(EXERCISE INPUT Opens)
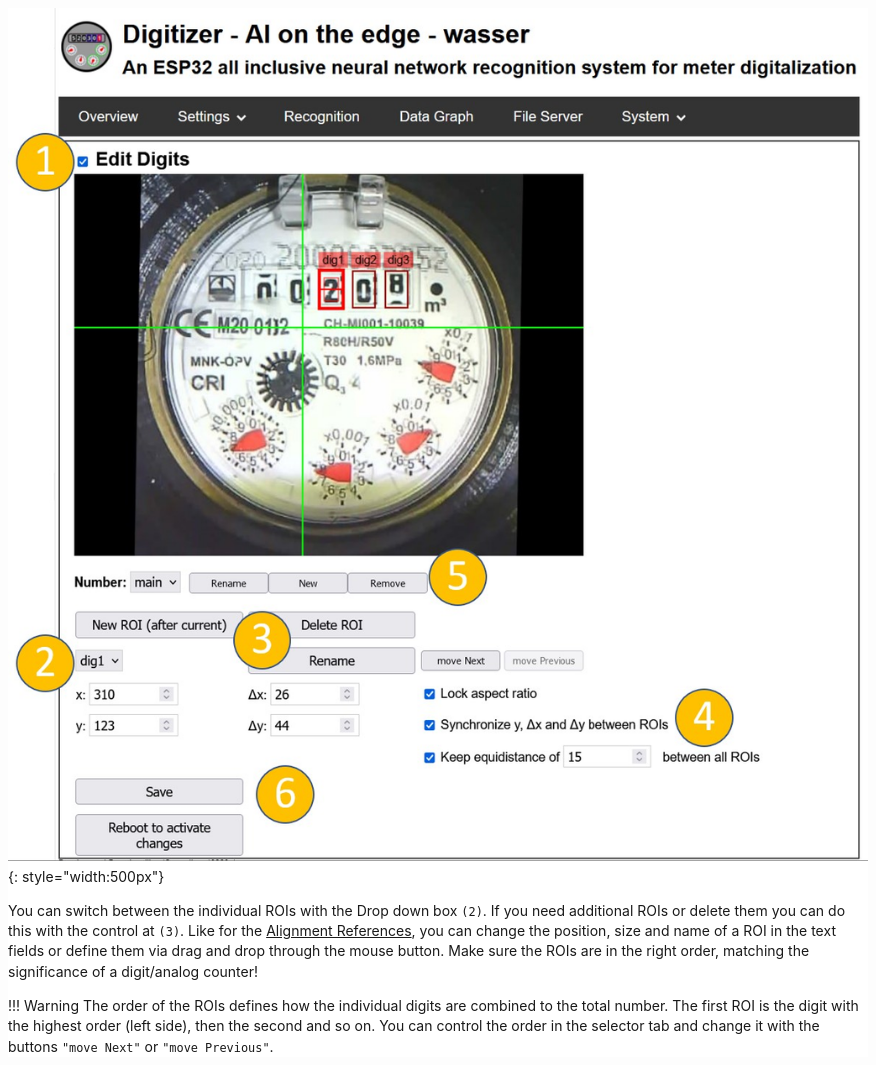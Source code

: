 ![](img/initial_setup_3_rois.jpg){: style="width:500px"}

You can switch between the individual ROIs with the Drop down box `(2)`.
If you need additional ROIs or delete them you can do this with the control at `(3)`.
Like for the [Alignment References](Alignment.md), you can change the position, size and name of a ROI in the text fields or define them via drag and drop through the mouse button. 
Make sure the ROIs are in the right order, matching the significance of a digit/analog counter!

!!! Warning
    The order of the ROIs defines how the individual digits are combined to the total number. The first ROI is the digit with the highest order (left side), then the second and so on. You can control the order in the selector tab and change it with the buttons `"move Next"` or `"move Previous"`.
(EXERCISE INPUT Closes)
(EXERCISE INPUT Opens)
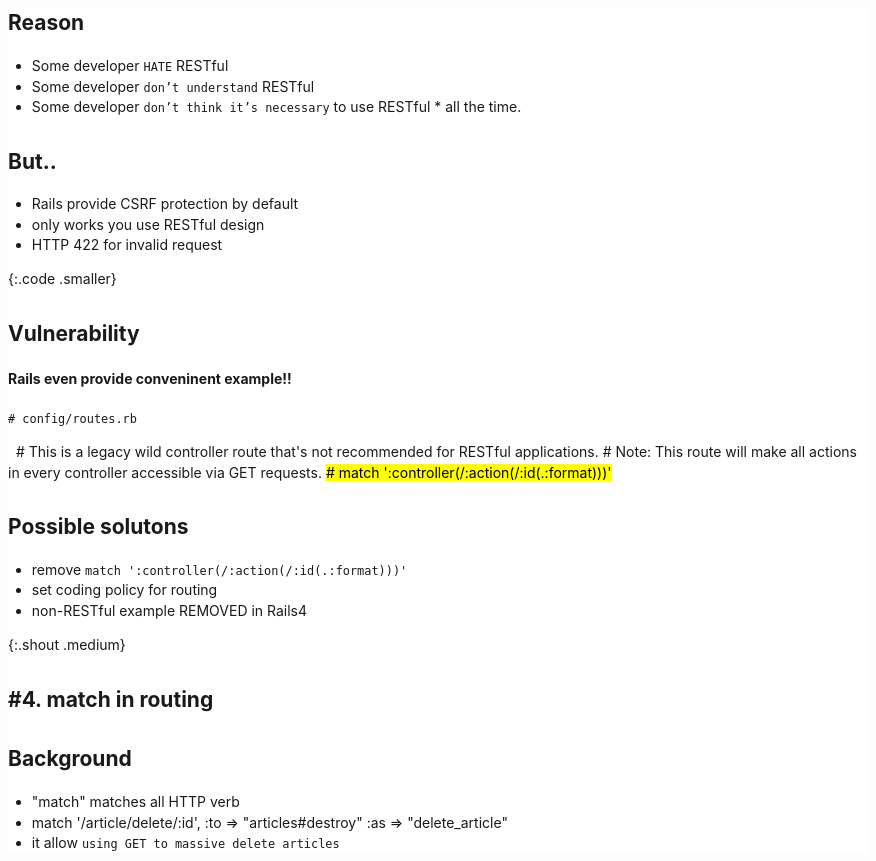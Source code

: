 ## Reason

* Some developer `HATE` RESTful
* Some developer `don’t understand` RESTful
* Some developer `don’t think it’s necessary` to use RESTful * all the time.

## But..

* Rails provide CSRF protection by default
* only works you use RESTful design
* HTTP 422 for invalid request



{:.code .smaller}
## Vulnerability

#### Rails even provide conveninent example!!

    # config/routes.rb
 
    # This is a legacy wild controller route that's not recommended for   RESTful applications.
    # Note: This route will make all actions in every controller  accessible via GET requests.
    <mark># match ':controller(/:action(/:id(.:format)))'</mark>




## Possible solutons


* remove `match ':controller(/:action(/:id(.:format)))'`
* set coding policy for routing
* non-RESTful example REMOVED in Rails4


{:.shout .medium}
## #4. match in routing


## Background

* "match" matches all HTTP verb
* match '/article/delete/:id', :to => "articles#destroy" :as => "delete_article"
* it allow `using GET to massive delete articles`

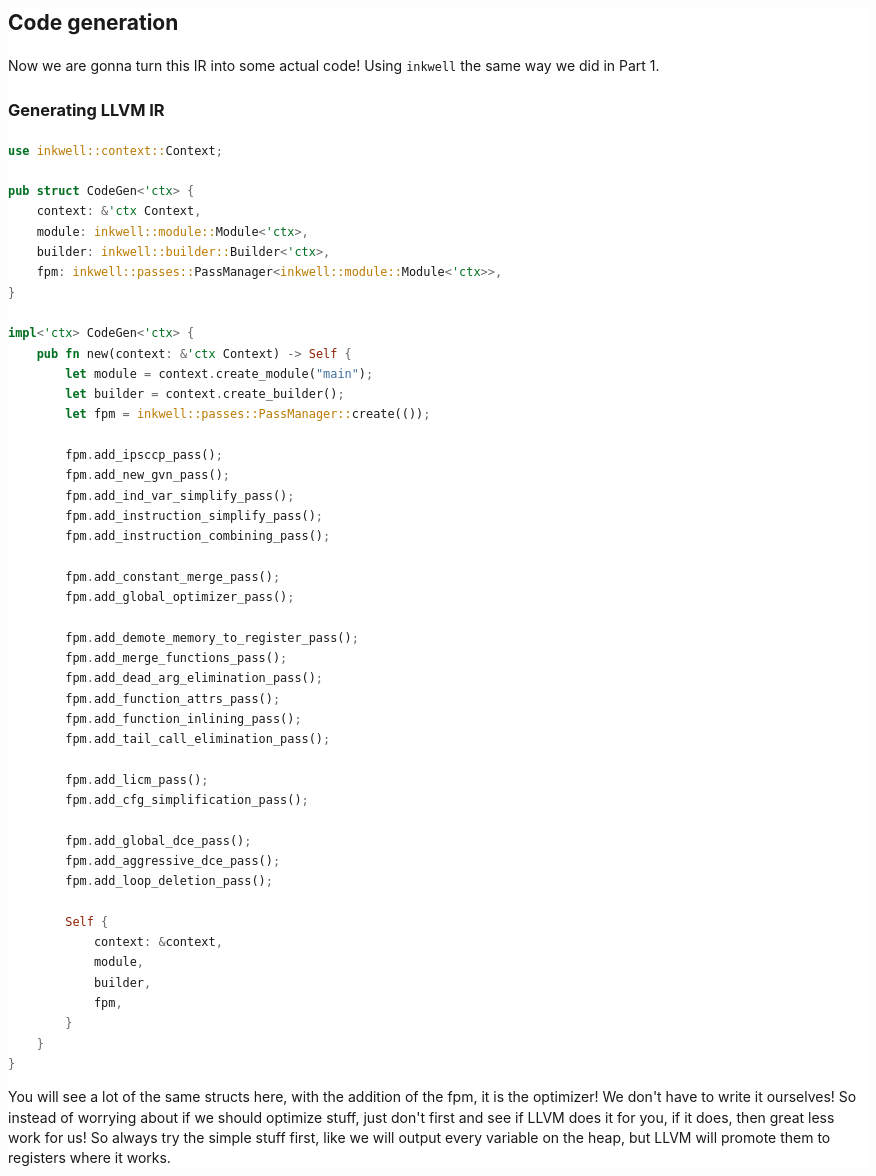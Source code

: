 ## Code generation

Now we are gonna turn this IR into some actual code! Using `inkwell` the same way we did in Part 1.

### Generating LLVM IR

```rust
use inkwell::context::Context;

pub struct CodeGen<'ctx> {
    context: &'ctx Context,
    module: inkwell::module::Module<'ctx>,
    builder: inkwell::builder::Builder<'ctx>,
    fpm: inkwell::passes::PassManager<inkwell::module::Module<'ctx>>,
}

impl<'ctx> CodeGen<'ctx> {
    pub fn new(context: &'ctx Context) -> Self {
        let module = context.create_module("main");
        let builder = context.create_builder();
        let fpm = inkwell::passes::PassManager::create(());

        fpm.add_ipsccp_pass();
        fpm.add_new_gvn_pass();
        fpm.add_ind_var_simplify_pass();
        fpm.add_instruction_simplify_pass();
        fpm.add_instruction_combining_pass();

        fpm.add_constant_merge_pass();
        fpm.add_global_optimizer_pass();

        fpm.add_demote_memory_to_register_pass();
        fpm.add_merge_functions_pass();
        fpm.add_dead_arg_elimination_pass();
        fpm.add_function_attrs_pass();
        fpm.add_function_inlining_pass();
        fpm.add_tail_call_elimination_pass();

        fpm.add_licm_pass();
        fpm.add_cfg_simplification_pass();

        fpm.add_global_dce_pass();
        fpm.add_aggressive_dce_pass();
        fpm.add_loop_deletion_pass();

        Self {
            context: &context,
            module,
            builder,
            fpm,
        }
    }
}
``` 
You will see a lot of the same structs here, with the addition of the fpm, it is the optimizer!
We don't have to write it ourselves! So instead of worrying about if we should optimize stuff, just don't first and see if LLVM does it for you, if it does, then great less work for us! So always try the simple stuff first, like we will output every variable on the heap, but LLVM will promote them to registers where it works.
(EXERCISE INPUT Closes)
■ **WORK TASK**
Check each line in the records above for the word "then". Return those that have it.

■ **EXERCISE OUTPUT**
    The order of the ROIs defines how the individual digits are combined to the total number. The first ROI is the digit with the highest order (left side), then the second and so on. You can control the order in the selector tab and change it with the buttons `"move Next"` or `"move Previous"`.
We don't have to write it ourselves! So instead of worrying about if we should optimize stuff, just don't first and see if LLVM does it for you, if it does, then great less work for us! So always try the simple stuff first, like we will output every variable on the heap, but LLVM will promote them to registers where it works.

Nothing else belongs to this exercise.